A Review of The Revenant

By the fourth scene of Leonardo DiCaprio eating a raw animal, I found myself saying, “Yes, yes. But what does it all MEAN?”

The Revenant has grand ambitions it never lives up to. I think director Alejando Gonzalez Inarritu thought he was making a Terrence Malick or Werner Herzog film and had something profound to say about man’s relation with nature.

He doesn’t succeed because he does not examine the larger themes of the story. It’s a vengeance thriller at its core, and its successes as a vengeance thriller should not be ignored. But the film constantly reminds you of its ambitions to be something greater than it really is. I didn’t look forward to beautiful nature scenes because I realized they were working against the film.

The story of Hugh Glass  (played here by Leonardo DiCaprio) certainly does make for riveting cinema. After a bear attack, he was left for dead by his fellow pelt traders in the woods. He survived after crawling for two hundred miles to the nearest fort. The film adds additional motivation to Glass’s trek by having John Fitzgerald (Tom Hardy) murder Glass’s fictional son. He’s seeking to not only survive but to punish Fitzgerald.

A film like this really puts my criteria of a good film to the test. So, I’m going to answer each of my three questions in succession.

First, does the movie provide a satisfying emotional experience that I could not ever have in my own life? The Revenant passes this test with flying colors. Starting with the shocking, sanguine bear mauling scene, it’s impossible not to feel Glass’s struggle as he tries to get back to civilization. There are scenes of Glass cauterizing the wound on his neck with gun powder, scenes of him catching fish and eating them alive, and endless scenes of him trying to crawl up mountains with an injured leg. Each time, I believed that DiCaprio was actually undergoing these struggles. The bear mauling scene in particular deserves examination. Glass is completely helpless against the bear as it repeatedly sinks its claws into his body. The camera does not focus on the attack (we see Glass’s wounds later) but on his face as he tries to fight against death is an incredible piece of cinematography supplementing an incredible performance.

So, gold star Revenant.

The second question I have on my test is, “What is this film trying to do?”

And here’s where I hit a wall, because I cannot answer that question.

On its surface, the film is a tribute to the works of Jack London. It’s about how there are times when man must embrace his primal nature if he hopes to survive against all odds. But at the same time, Glass fights against becoming an animal. He still thinks of his duty and shows kindness to the Native Americans he meets. He also comes across as far more human and caring than some of the French soldiers who openly execute the Native Americans they meet. There’s a subplot of a tribal chief who is attempting to recover his daughter from French soldiers. DiCaprio manages to assist them, even in his weakened condition. We get a definite hero faced with impossible odds and want him to succeed in his quest.

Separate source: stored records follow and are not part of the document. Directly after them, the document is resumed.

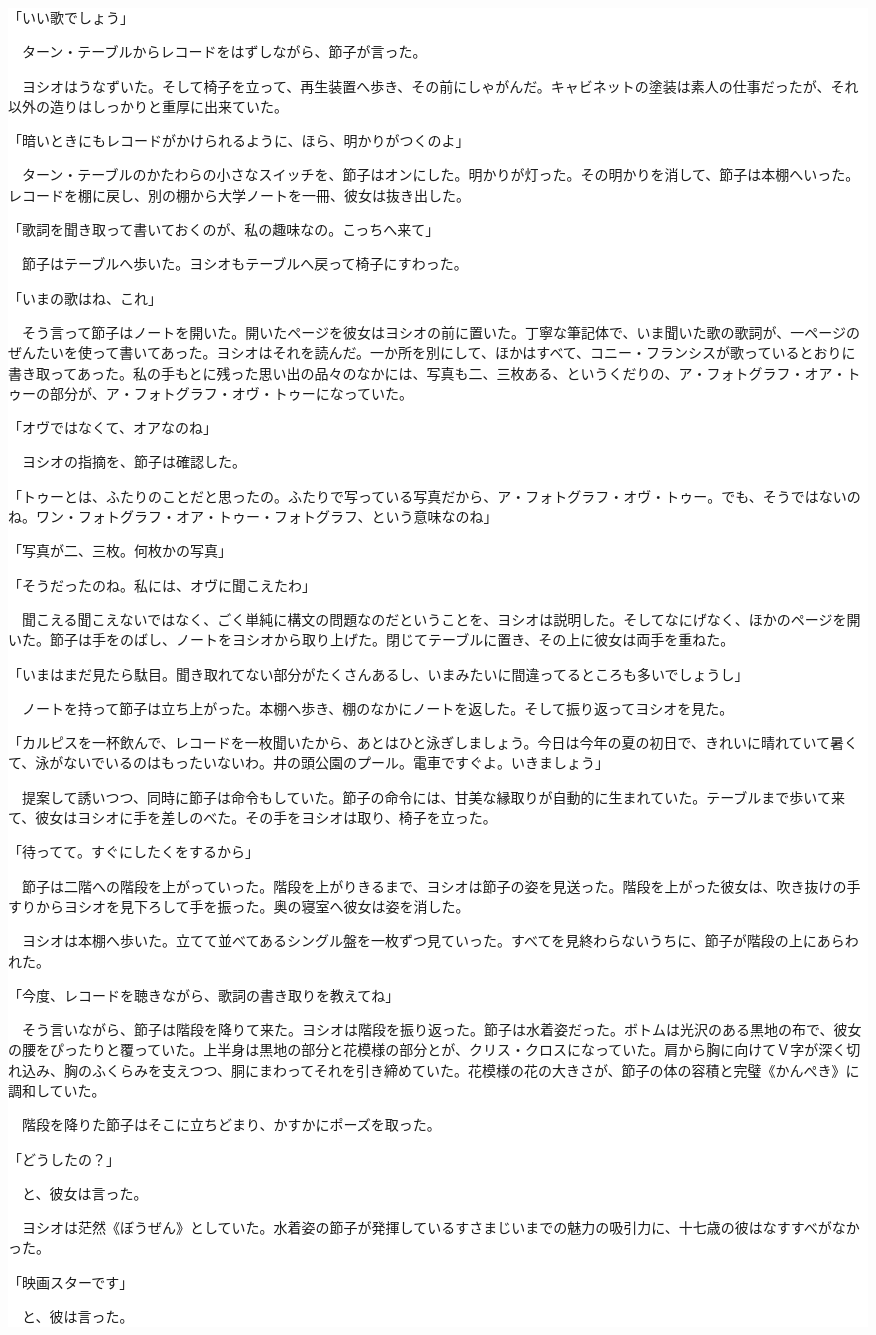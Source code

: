 「いい歌でしょう」

　ターン・テーブルからレコードをはずしながら、節子が言った。

　ヨシオはうなずいた。そして椅子を立って、再生装置へ歩き、その前にしゃがんだ。キャビネットの塗装は素人の仕事だったが、それ以外の造りはしっかりと重厚に出来ていた。

「暗いときにもレコードがかけられるように、ほら、明かりがつくのよ」

　ターン・テーブルのかたわらの小さなスイッチを、節子はオンにした。明かりが灯った。その明かりを消して、節子は本棚へいった。レコードを棚に戻し、別の棚から大学ノートを一冊、彼女は抜き出した。

「歌詞を聞き取って書いておくのが、私の趣味なの。こっちへ来て」

　節子はテーブルへ歩いた。ヨシオもテーブルへ戻って椅子にすわった。

「いまの歌はね、これ」

　そう言って節子はノートを開いた。開いたページを彼女はヨシオの前に置いた。丁寧な筆記体で、いま聞いた歌の歌詞が、一ページのぜんたいを使って書いてあった。ヨシオはそれを読んだ。一か所を別にして、ほかはすべて、コニー・フランシスが歌っているとおりに書き取ってあった。私の手もとに残った思い出の品々のなかには、写真も二、三枚ある、というくだりの、ア・フォトグラフ・オア・トゥーの部分が、ア・フォトグラフ・オヴ・トゥーになっていた。

「オヴではなくて、オアなのね」

　ヨシオの指摘を、節子は確認した。

「トゥーとは、ふたりのことだと思ったの。ふたりで写っている写真だから、ア・フォトグラフ・オヴ・トゥー。でも、そうではないのね。ワン・フォトグラフ・オア・トゥー・フォトグラフ、という意味なのね」

「写真が二、三枚。何枚かの写真」

「そうだったのね。私には、オヴに聞こえたわ」

　聞こえる聞こえないではなく、ごく単純に構文の問題なのだということを、ヨシオは説明した。そしてなにげなく、ほかのページを開いた。節子は手をのばし、ノートをヨシオから取り上げた。閉じてテーブルに置き、その上に彼女は両手を重ねた。

「いまはまだ見たら駄目。聞き取れてない部分がたくさんあるし、いまみたいに間違ってるところも多いでしょうし」

　ノートを持って節子は立ち上がった。本棚へ歩き、棚のなかにノートを返した。そして振り返ってヨシオを見た。

「カルピスを一杯飲んで、レコードを一枚聞いたから、あとはひと泳ぎしましょう。今日は今年の夏の初日で、きれいに晴れていて暑くて、泳がないでいるのはもったいないわ。井の頭公園のプール。電車ですぐよ。いきましょう」

　提案して誘いつつ、同時に節子は命令もしていた。節子の命令には、甘美な縁取りが自動的に生まれていた。テーブルまで歩いて来て、彼女はヨシオに手を差しのべた。その手をヨシオは取り、椅子を立った。

「待ってて。すぐにしたくをするから」

　節子は二階への階段を上がっていった。階段を上がりきるまで、ヨシオは節子の姿を見送った。階段を上がった彼女は、吹き抜けの手すりからヨシオを見下ろして手を振った。奥の寝室へ彼女は姿を消した。

　ヨシオは本棚へ歩いた。立てて並べてあるシングル盤を一枚ずつ見ていった。すべてを見終わらないうちに、節子が階段の上にあらわれた。

「今度、レコードを聴きながら、歌詞の書き取りを教えてね」

　そう言いながら、節子は階段を降りて来た。ヨシオは階段を振り返った。節子は水着姿だった。ボトムは光沢のある黒地の布で、彼女の腰をぴったりと覆っていた。上半身は黒地の部分と花模様の部分とが、クリス・クロスになっていた。肩から胸に向けてＶ字が深く切れ込み、胸のふくらみを支えつつ、胴にまわってそれを引き締めていた。花模様の花の大きさが、節子の体の容積と完璧《かんぺき》に調和していた。

　階段を降りた節子はそこに立ちどまり、かすかにポーズを取った。

「どうしたの？」

　と、彼女は言った。

　ヨシオは茫然《ぼうぜん》としていた。水着姿の節子が発揮しているすさまじいまでの魅力の吸引力に、十七歳の彼はなすすべがなかった。

「映画スターです」

　と、彼は言った。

But there are numerous dream sequences that show the film has ambitions beyond a simple adventure story. These sequences are where Inarritu decides that he is trying hard to make a Terrence Malick film, examining the beauty of nature while trying to understand the ugliness of man. But Malick always keeps that idea first on his mind when he makes a film. Inarritu does not here. At the very least Inarritu never contrasts the shots between man and nature in the same way that a Malick does. And he never lets Leonardo philosophize about his predicament. Everyone in Malick’s films has something on their minds as they tried to figure out what was happening around them. Not Glass and nothing we see in the film supports anything else. Fitzgerald does have a story about a friend who found God in the forest, but it’s treated as a joke and is meant to talk about his character, not any larger themes.

Because I do not know what the film is trying to do, I cannot answer my third question – “Does this film succeed at what it set out to do?” But there were several moments that undermine Glass’s story, so I’m not sure if it even works as an adventure.

For one, I actually found Fitzgerald a more engaging character. He is given more of an opportunity to talk about his place in the world and about his desires. He is greedy, yes, but there is the sense that he arrived at that conclusion on his own and was not forced into it by the demands of a screenplay. Also, his action of killing Glass’s son was an accident rather than a malicious action. I almost wanted the film to give him equal focus as it did Glass.

Additionally, the film has subplots that never really go anywhere. I mentioned earlier that scenes follow a chief trying to find his daughter. This subplot is only tenuously linked to Glass’s story and has no real emotional impact on the overall work. Yes, it does lead to an amusing shot at the end of the film, but it’s the equivalent of waiting a month for a restaurant reservation only to learn that they only have pulled pork available on the night you visit.

Given these, I guess I can overlook my fourth question – “Was that thing the film set out to do worth doing in the first place?” There’s obviously a great story here, but given how unsure I am about The Revenant’s ultimate goal, I don’t think I can begin to tackle this question at all.

The Revenant is certainly not a bad film. It works as a pure Jack London-esque wilderness adventure and is well made. But I was constantly distracted by the film insisting it was more ambitious than it really was. It was perplexing how much the filmmakers insisted that they had something more important to say than they really have. It makes the good elements of the film still seem like failures.